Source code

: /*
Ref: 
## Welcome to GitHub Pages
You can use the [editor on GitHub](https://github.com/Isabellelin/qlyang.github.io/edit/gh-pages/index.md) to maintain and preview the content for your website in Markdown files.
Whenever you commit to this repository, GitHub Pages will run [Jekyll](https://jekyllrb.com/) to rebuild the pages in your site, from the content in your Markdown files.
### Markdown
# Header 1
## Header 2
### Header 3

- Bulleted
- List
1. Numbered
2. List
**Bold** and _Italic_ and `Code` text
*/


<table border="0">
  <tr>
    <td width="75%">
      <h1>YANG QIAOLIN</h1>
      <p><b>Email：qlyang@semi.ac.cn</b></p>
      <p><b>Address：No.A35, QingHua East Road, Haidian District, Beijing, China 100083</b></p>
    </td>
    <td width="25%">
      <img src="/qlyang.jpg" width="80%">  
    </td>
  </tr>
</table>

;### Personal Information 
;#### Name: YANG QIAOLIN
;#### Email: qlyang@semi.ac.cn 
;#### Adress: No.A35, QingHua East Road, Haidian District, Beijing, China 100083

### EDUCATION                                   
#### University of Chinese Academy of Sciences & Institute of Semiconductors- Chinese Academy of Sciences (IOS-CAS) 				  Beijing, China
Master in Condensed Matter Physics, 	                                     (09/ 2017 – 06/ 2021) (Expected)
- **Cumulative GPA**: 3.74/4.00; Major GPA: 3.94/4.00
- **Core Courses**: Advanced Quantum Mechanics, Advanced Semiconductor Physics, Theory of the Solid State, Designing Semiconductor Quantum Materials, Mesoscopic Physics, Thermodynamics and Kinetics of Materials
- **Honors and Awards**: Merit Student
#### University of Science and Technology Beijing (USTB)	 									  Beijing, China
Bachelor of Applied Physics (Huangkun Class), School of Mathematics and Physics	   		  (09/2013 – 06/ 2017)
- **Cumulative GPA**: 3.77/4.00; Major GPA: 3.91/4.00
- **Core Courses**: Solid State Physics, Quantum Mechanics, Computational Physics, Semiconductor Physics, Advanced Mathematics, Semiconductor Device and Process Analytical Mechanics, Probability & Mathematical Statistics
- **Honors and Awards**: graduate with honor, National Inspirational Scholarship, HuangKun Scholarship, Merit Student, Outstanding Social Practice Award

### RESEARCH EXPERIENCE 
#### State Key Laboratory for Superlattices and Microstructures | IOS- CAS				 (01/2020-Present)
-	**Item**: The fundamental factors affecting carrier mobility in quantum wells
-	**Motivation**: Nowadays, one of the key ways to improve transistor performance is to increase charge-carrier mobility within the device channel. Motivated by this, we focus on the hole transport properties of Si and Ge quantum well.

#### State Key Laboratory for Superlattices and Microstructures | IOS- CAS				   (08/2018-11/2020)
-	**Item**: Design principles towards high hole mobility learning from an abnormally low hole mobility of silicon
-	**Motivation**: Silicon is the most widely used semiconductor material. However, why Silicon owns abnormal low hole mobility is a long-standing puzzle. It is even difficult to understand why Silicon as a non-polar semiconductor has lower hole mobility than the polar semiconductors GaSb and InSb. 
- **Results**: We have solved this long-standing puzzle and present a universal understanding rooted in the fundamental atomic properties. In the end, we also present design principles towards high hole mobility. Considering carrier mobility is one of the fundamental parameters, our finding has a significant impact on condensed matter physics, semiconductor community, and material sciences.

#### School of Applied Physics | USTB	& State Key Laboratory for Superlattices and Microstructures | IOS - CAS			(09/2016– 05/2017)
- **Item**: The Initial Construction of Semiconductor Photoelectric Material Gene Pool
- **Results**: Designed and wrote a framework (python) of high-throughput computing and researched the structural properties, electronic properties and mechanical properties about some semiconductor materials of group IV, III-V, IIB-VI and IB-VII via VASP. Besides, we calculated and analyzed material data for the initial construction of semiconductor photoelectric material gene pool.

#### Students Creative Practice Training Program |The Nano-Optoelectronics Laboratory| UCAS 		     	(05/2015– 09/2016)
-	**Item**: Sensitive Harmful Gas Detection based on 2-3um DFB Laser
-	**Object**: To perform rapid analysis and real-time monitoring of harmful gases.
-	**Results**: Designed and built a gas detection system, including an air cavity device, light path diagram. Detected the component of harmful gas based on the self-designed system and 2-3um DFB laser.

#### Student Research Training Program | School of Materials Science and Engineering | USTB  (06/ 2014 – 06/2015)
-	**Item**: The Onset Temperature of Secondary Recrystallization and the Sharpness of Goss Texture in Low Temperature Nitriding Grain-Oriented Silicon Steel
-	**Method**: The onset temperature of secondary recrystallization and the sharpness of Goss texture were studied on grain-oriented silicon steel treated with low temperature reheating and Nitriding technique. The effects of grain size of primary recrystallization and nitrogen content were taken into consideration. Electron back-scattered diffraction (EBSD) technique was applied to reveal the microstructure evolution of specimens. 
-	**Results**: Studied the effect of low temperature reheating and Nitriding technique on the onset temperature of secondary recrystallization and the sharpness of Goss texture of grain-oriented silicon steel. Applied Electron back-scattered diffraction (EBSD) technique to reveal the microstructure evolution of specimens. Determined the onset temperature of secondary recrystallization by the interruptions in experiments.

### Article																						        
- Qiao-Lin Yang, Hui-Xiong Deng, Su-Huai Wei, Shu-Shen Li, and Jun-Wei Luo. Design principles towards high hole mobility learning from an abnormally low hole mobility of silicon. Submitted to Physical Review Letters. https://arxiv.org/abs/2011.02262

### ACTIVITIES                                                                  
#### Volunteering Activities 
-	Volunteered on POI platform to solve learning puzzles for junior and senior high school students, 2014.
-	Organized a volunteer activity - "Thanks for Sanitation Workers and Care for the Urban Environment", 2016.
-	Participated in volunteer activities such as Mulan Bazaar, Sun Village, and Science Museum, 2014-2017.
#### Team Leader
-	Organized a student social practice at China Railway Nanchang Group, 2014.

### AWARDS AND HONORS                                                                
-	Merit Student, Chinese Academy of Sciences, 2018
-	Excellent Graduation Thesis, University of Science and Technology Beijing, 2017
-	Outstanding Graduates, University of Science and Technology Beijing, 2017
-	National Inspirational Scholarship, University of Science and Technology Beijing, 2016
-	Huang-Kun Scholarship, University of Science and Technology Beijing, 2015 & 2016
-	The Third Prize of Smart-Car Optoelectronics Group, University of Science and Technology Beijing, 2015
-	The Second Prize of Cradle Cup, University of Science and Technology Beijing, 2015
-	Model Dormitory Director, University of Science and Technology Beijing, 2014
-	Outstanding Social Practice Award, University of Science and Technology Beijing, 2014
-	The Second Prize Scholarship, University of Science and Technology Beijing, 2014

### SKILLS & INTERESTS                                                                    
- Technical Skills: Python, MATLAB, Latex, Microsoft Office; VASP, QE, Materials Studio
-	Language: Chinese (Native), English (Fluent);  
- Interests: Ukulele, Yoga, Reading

Work item:
All entries should be given again precisely as they appear above.

Reply:
Source code

: /*
Ref: 
## Welcome to GitHub Pages
You can use the [editor on GitHub](https://github.com/Isabellelin/qlyang.github.io/edit/gh-pages/index.md) to maintain and preview the content for your website in Markdown files.
Whenever you commit to this repository, GitHub Pages will run [Jekyll](https://jekyllrb.com/) to rebuild the pages in your site, from the content in your Markdown files.
### Markdown
# Header 1
## Header 2
### Header 3

- Bulleted
- List
1. Numbered
2. List
**Bold** and _Italic_ and `Code` text
*/


<table border="0">
  <tr>
    <td width="75%">
      <h1>YANG QIAOLIN</h1>
      <p><b>Email：qlyang@semi.ac.cn</b></p>
      <p><b>Address：No.A35, QingHua East Road, Haidian District, Beijing, China 100083</b></p>
    </td>
    <td width="25%">
      <img src="/qlyang.jpg" width="80%">  
    </td>
  </tr>
</table>

;### Personal Information 
;#### Name: YANG QIAOLIN
;#### Email: qlyang@semi.ac.cn 
;#### Adress: No.A35, QingHua East Road, Haidian District, Beijing, China 100083

### EDUCATION                                   
#### University of Chinese Academy of Sciences & Institute of Semiconductors- Chinese Academy of Sciences (IOS-CAS) 				  Beijing, China
Master in Condensed Matter Physics, 	                                     (09/ 2017 – 06/ 2021) (Expected)
- **Cumulative GPA**: 3.74/4.00; Major GPA: 3.94/4.00
- **Core Courses**: Advanced Quantum Mechanics, Advanced Semiconductor Physics, Theory of the Solid State, Designing Semiconductor Quantum Materials, Mesoscopic Physics, Thermodynamics and Kinetics of Materials
- **Honors and Awards**: Merit Student
#### University of Science and Technology Beijing (USTB)	 									  Beijing, China
Bachelor of Applied Physics (Huangkun Class), School of Mathematics and Physics	   		  (09/2013 – 06/ 2017)
- **Cumulative GPA**: 3.77/4.00; Major GPA: 3.91/4.00
- **Core Courses**: Solid State Physics, Quantum Mechanics, Computational Physics, Semiconductor Physics, Advanced Mathematics, Semiconductor Device and Process Analytical Mechanics, Probability & Mathematical Statistics
- **Honors and Awards**: graduate with honor, National Inspirational Scholarship, HuangKun Scholarship, Merit Student, Outstanding Social Practice Award

### RESEARCH EXPERIENCE 
#### State Key Laboratory for Superlattices and Microstructures | IOS- CAS				 (01/2020-Present)
-	**Item**: The fundamental factors affecting carrier mobility in quantum wells
-	**Motivation**: Nowadays, one of the key ways to improve transistor performance is to increase charge-carrier mobility within the device channel. Motivated by this, we focus on the hole transport properties of Si and Ge quantum well.

#### State Key Laboratory for Superlattices and Microstructures | IOS- CAS				   (08/2018-11/2020)
-	**Item**: Design principles towards high hole mobility learning from an abnormally low hole mobility of silicon
-	**Motivation**: Silicon is the most widely used semiconductor material. However, why Silicon owns abnormal low hole mobility is a long-standing puzzle. It is even difficult to understand why Silicon as a non-polar semiconductor has lower hole mobility than the polar semiconductors GaSb and InSb. 
- **Results**: We have solved this long-standing puzzle and present a universal understanding rooted in the fundamental atomic properties. In the end, we also present design principles towards high hole mobility. Considering carrier mobility is one of the fundamental parameters, our finding has a significant impact on condensed matter physics, semiconductor community, and material sciences.

#### School of Applied Physics | USTB	& State Key Laboratory for Superlattices and Microstructures | IOS - CAS			(09/2016– 05/2017)
- **Item**: The Initial Construction of Semiconductor Photoelectric Material Gene Pool
- **Results**: Designed and wrote a framework (python) of high-throughput computing and researched the structural properties, electronic properties and mechanical properties about some semiconductor materials of group IV, III-V, IIB-VI and IB-VII via VASP. Besides, we calculated and analyzed material data for the initial construction of semiconductor photoelectric material gene pool.

#### Students Creative Practice Training Program |The Nano-Optoelectronics Laboratory| UCAS 		     	(05/2015– 09/2016)
-	**Item**: Sensitive Harmful Gas Detection based on 2-3um DFB Laser
-	**Object**: To perform rapid analysis and real-time monitoring of harmful gases.
-	**Results**: Designed and built a gas detection system, including an air cavity device, light path diagram. Detected the component of harmful gas based on the self-designed system and 2-3um DFB laser.

#### Student Research Training Program | School of Materials Science and Engineering | USTB  (06/ 2014 – 06/2015)
-	**Item**: The Onset Temperature of Secondary Recrystallization and the Sharpness of Goss Texture in Low Temperature Nitriding Grain-Oriented Silicon Steel
-	**Method**: The onset temperature of secondary recrystallization and the sharpness of Goss texture were studied on grain-oriented silicon steel treated with low temperature reheating and Nitriding technique. The effects of grain size of primary recrystallization and nitrogen content were taken into consideration. Electron back-scattered diffraction (EBSD) technique was applied to reveal the microstructure evolution of specimens. 
-	**Results**: Studied the effect of low temperature reheating and Nitriding technique on the onset temperature of secondary recrystallization and the sharpness of Goss texture of grain-oriented silicon steel. Applied Electron back-scattered diffraction (EBSD) technique to reveal the microstructure evolution of specimens. Determined the onset temperature of secondary recrystallization by the interruptions in experiments.

### Article																						        
- Qiao-Lin Yang, Hui-Xiong Deng, Su-Huai Wei, Shu-Shen Li, and Jun-Wei Luo. Design principles towards high hole mobility learning from an abnormally low hole mobility of silicon. Submitted to Physical Review Letters. https://arxiv.org/abs/2011.02262

### ACTIVITIES                                                                  
#### Volunteering Activities 
-	Volunteered on POI platform to solve learning puzzles for junior and senior high school students, 2014.
-	Organized a volunteer activity - "Thanks for Sanitation Workers and Care for the Urban Environment", 2016.
-	Participated in volunteer activities such as Mulan Bazaar, Sun Village, and Science Museum, 2014-2017.
#### Team Leader
-	Organized a student social practice at China Railway Nanchang Group, 2014.

### AWARDS AND HONORS                                                                
-	Merit Student, Chinese Academy of Sciences, 2018
-	Excellent Graduation Thesis, University of Science and Technology Beijing, 2017
-	Outstanding Graduates, University of Science and Technology Beijing, 2017
-	National Inspirational Scholarship, University of Science and Technology Beijing, 2016
-	Huang-Kun Scholarship, University of Science and Technology Beijing, 2015 & 2016
-	The Third Prize of Smart-Car Optoelectronics Group, University of Science and Technology Beijing, 2015
-	The Second Prize of Cradle Cup, University of Science and Technology Beijing, 2015
-	Model Dormitory Director, University of Science and Technology Beijing, 2014
-	Outstanding Social Practice Award, University of Science and Technology Beijing, 2014
-	The Second Prize Scholarship, University of Science and Technology Beijing, 2014

### SKILLS & INTERESTS                                                                    
- Technical Skills: Python, MATLAB, Latex, Microsoft Office; VASP, QE, Materials Studio
-	Language: Chinese (Native), English (Fluent);  
- Interests: Ukulele, Yoga, Reading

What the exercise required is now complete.